▸ Listed records
*** Begin section ***
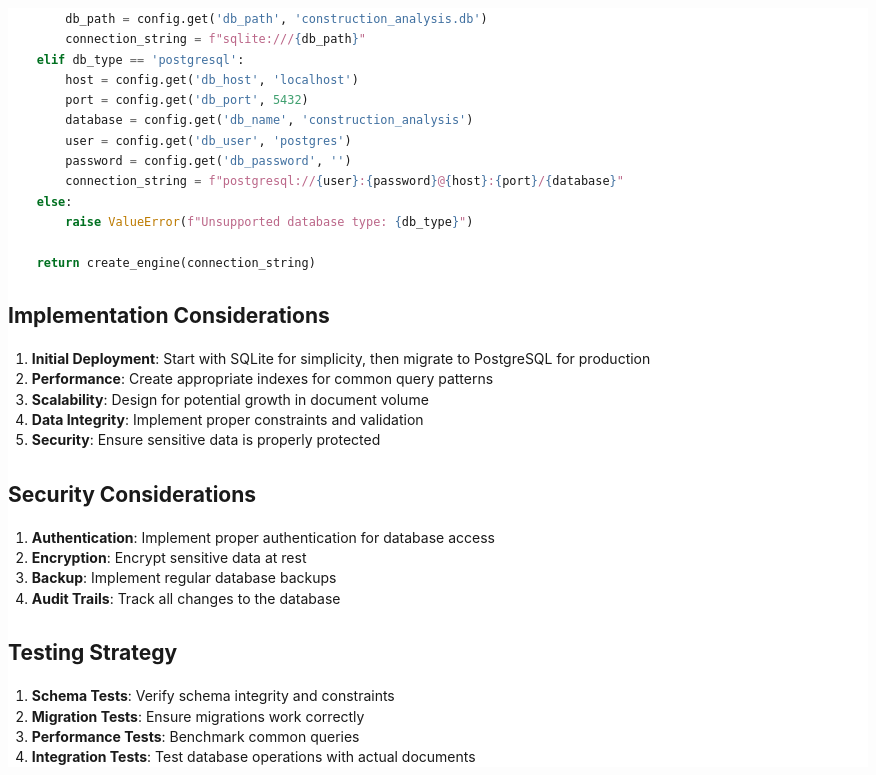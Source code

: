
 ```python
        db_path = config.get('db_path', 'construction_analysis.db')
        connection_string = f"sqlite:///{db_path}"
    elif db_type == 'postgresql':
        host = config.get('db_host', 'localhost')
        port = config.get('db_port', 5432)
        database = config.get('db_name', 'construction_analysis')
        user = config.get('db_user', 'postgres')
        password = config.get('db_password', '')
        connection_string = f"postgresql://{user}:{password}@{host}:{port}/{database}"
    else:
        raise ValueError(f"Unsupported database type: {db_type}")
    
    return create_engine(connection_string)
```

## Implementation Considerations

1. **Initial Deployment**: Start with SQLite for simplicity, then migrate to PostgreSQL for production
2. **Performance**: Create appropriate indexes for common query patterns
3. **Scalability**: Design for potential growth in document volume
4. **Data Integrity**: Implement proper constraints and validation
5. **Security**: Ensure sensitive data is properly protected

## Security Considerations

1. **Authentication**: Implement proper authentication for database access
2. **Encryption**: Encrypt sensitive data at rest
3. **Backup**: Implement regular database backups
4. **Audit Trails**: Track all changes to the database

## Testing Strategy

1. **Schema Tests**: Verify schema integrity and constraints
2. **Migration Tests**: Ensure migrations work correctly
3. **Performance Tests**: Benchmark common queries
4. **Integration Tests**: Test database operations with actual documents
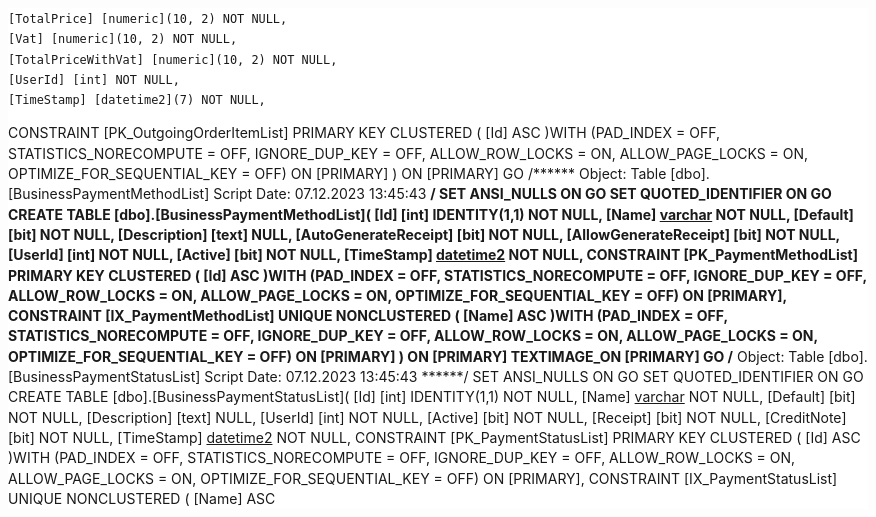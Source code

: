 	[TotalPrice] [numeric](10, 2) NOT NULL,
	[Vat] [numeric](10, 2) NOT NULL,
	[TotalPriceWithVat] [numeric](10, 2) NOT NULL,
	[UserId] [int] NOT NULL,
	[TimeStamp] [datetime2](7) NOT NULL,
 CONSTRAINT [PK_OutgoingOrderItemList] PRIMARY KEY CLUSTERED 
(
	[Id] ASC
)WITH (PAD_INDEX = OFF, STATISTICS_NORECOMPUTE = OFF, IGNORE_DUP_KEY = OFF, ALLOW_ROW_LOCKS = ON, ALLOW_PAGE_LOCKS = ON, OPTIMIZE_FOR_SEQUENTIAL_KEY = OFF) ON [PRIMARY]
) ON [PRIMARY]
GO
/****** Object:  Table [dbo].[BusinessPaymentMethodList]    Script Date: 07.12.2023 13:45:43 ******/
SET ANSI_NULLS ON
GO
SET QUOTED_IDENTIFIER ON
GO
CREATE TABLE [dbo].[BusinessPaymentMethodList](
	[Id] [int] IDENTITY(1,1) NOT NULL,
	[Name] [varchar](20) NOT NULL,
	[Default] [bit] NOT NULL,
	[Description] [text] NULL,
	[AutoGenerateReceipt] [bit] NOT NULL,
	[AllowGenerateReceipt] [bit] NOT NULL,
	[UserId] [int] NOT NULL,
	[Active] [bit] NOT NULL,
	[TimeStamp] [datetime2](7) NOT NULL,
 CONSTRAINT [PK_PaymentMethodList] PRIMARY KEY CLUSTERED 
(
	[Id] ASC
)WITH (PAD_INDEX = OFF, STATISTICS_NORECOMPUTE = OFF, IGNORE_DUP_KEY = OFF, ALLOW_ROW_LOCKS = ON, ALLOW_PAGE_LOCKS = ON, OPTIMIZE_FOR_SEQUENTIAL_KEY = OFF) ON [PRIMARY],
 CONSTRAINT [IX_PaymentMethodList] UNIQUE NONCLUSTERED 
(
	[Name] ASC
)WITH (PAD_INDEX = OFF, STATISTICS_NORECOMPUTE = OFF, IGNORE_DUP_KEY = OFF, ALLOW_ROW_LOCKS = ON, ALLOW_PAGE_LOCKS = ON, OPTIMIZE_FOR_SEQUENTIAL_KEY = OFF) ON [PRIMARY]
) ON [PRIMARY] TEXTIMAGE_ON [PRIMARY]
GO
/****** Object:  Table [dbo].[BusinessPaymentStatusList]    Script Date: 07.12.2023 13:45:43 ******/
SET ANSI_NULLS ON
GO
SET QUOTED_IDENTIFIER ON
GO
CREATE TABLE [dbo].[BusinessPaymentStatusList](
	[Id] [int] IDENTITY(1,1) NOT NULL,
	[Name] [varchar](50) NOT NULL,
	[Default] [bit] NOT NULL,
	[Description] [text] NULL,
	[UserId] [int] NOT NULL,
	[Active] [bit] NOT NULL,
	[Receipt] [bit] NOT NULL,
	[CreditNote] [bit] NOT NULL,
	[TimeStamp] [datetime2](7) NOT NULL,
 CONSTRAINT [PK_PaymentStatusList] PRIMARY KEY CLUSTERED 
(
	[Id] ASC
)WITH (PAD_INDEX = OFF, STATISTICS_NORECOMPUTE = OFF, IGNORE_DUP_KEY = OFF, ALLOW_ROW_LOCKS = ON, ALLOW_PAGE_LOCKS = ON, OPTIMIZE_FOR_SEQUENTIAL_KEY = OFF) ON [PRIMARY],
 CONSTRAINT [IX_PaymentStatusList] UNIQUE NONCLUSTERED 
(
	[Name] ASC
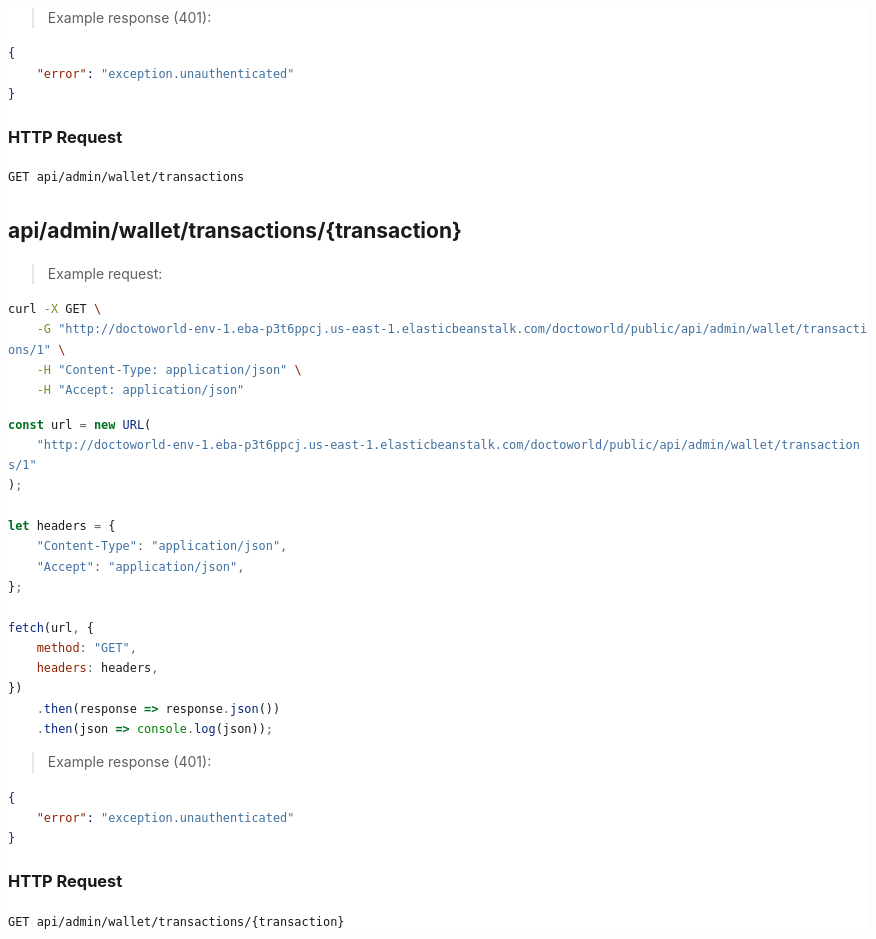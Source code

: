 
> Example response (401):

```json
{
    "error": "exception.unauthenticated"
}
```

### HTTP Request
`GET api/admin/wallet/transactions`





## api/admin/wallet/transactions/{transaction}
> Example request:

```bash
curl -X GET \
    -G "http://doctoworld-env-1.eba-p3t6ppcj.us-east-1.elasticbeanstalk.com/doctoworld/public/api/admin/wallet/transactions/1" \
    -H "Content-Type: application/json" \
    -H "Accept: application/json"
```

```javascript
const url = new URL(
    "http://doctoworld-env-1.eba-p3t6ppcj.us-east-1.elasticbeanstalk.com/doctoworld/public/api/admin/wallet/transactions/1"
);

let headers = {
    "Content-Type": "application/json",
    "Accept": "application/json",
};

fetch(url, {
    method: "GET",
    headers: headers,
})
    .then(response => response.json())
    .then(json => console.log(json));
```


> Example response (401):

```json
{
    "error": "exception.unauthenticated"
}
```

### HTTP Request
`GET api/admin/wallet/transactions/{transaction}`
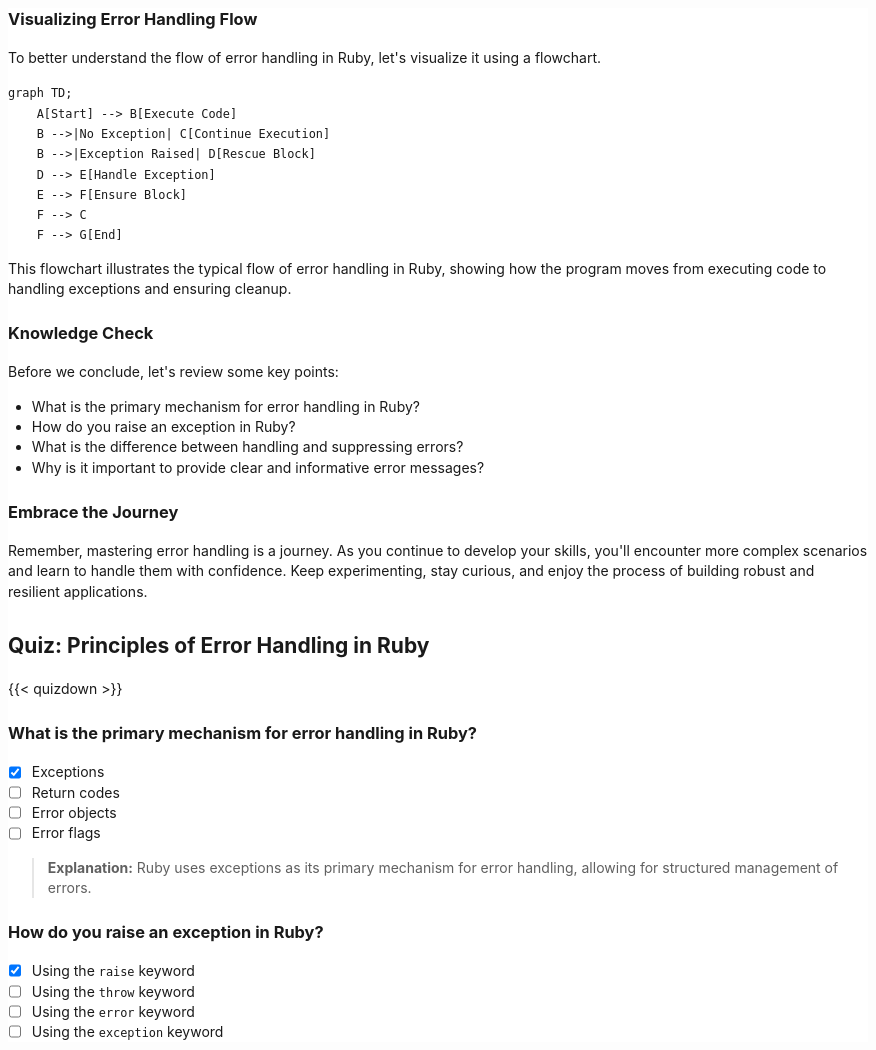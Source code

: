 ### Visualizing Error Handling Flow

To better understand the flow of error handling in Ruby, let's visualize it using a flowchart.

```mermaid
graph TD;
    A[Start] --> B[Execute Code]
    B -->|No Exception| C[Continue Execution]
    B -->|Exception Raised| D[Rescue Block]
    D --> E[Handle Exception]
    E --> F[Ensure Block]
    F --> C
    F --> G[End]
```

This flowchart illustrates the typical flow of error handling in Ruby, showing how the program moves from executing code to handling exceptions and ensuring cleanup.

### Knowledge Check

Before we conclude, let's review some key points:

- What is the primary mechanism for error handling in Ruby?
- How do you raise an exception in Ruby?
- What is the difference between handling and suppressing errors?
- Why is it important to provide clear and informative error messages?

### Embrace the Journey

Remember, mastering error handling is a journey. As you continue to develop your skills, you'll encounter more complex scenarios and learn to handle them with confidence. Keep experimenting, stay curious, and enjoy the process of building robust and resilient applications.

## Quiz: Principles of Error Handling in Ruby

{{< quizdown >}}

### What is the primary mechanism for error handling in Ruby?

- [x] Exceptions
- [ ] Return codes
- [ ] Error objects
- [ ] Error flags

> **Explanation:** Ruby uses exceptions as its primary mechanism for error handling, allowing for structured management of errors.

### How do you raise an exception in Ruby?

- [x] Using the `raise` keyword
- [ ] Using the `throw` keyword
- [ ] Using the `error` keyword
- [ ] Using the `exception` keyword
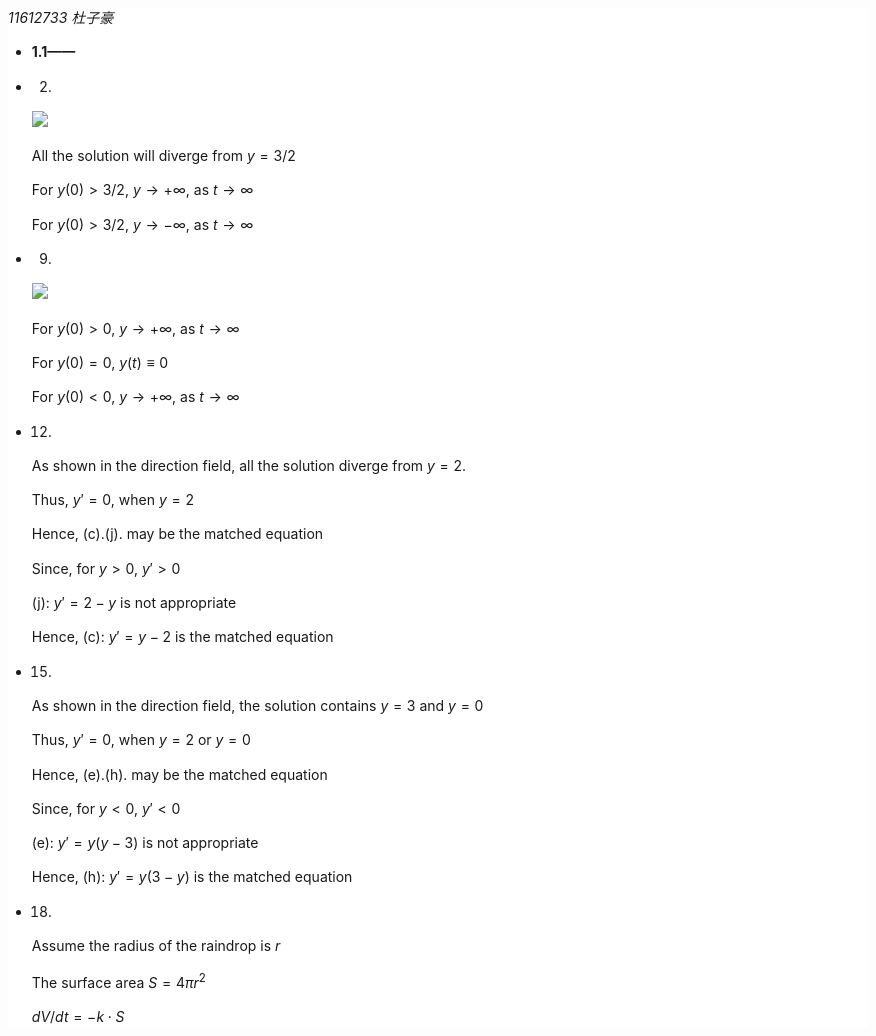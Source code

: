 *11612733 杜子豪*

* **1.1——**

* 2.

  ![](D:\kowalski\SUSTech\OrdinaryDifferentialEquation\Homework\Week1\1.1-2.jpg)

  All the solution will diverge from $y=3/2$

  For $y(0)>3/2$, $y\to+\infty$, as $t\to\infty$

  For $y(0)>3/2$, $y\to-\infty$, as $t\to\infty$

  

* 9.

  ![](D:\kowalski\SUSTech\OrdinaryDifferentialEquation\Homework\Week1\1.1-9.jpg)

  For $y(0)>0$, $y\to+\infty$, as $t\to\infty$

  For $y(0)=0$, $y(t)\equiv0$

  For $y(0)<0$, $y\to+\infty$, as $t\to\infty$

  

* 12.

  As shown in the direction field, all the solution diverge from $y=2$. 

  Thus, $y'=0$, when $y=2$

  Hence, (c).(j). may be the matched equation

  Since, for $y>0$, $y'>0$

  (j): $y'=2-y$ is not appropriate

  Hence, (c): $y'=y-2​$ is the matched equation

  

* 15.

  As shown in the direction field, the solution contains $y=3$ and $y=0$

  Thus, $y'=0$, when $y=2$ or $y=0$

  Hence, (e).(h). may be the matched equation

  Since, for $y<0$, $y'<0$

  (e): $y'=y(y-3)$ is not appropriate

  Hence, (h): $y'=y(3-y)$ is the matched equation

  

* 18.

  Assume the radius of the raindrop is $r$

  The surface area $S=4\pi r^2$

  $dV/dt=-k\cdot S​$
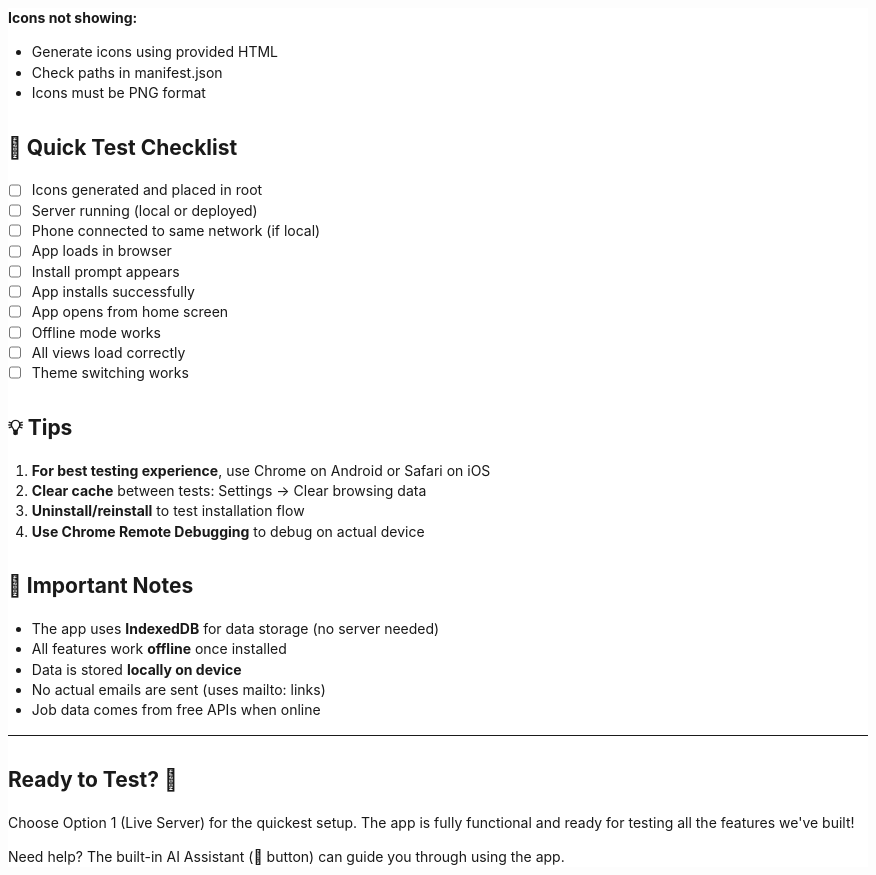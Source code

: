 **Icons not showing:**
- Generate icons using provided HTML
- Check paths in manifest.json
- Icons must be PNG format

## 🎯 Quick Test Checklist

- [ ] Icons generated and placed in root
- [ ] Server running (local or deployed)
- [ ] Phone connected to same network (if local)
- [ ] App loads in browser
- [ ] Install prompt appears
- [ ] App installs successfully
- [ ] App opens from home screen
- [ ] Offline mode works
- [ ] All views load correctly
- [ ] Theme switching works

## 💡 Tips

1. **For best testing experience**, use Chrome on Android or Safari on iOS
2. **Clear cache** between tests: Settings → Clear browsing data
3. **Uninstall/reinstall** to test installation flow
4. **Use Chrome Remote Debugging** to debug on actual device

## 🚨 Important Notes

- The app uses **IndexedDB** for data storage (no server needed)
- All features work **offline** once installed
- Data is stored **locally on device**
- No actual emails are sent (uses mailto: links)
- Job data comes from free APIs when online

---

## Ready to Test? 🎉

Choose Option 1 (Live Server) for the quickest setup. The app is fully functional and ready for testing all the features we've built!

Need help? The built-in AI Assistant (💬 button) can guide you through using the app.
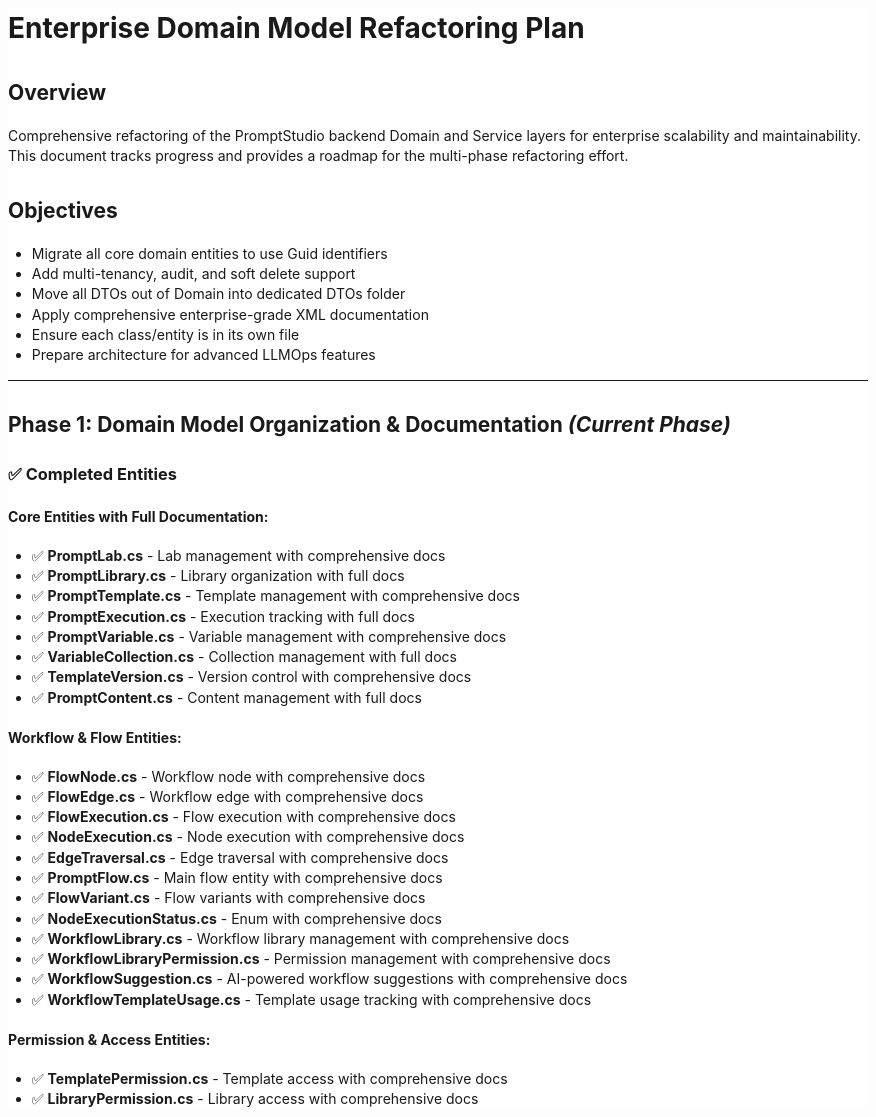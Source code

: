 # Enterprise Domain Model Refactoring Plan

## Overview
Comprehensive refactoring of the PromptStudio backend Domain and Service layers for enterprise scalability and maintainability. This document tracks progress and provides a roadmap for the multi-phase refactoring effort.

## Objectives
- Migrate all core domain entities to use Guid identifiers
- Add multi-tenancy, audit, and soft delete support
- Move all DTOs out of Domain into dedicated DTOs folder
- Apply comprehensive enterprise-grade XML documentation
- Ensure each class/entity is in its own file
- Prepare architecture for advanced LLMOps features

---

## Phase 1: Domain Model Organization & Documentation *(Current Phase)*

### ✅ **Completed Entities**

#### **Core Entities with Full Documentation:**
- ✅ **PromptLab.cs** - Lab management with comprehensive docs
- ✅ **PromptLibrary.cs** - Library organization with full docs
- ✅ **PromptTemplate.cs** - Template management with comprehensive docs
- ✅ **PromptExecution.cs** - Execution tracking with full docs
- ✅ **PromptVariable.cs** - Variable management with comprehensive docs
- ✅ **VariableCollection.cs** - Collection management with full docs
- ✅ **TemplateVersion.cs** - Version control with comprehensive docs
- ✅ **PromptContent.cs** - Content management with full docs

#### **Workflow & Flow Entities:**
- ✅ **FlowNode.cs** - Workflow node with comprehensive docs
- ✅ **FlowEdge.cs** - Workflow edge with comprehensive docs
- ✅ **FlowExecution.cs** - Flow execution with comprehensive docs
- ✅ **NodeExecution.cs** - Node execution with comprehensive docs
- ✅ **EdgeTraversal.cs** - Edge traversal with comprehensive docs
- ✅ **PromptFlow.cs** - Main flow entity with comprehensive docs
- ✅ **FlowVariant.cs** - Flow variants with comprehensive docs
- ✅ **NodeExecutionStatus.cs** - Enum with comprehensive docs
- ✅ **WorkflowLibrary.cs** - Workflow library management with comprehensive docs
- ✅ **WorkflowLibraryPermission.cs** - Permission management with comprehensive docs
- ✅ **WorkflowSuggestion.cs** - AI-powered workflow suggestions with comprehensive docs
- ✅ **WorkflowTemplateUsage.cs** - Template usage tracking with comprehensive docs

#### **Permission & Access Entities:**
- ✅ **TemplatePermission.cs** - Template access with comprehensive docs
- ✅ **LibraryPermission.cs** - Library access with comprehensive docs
*** End section ***
▸ Instructions to follow
Copy out, word for word, the part of the entries above that begins at the line with "- Add multi-tenancy, audit, and" and ends at the line with "### ✅ **Completed Entities**", including both.

▸ Solution below
- Add multi-tenancy, audit, and soft delete support
- Move all DTOs out of Domain into dedicated DTOs folder
- Apply comprehensive enterprise-grade XML documentation
- Ensure each class/entity is in its own file
- Prepare architecture for advanced LLMOps features

---

## Phase 1: Domain Model Organization & Documentation *(Current Phase)*

### ✅ **Completed Entities**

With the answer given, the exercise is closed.